• _Dataset records_:
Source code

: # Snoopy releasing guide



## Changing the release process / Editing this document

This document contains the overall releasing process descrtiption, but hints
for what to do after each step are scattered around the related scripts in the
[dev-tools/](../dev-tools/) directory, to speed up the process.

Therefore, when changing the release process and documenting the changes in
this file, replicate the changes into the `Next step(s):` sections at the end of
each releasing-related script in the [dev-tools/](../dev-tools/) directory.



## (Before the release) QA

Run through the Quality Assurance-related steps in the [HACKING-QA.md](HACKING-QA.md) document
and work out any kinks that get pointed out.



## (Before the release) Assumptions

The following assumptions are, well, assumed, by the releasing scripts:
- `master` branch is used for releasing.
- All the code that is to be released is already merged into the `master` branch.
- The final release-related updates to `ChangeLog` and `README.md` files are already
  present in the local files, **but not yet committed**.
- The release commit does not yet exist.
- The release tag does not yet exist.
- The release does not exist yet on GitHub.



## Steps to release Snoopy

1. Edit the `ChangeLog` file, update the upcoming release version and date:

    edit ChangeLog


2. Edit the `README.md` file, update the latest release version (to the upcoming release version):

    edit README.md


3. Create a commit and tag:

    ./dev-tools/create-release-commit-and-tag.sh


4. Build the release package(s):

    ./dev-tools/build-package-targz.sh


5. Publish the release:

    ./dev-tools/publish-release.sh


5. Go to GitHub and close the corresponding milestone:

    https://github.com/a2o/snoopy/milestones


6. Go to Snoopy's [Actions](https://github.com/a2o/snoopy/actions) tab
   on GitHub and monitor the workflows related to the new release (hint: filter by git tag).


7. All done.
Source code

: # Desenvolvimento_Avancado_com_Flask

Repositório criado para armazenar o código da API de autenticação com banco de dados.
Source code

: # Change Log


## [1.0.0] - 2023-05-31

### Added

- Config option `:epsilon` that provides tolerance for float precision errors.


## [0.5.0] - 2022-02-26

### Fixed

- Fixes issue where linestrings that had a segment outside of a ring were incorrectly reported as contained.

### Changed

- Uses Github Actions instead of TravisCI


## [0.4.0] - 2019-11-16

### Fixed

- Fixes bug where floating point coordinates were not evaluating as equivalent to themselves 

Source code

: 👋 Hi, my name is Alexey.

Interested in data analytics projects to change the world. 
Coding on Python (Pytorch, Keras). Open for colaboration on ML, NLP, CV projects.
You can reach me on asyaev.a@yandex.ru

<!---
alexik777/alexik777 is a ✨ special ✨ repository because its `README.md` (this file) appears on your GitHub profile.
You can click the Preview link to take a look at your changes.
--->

• _Task details_: Search the data above for lines holding "were" and copy each of them.

• _Answer to this problem_:
- Fixes issue where linestrings that had a segment outside of a ring were incorrectly reported as contained.
- Fixes bug where floating point coordinates were not evaluating as equivalent to themselves 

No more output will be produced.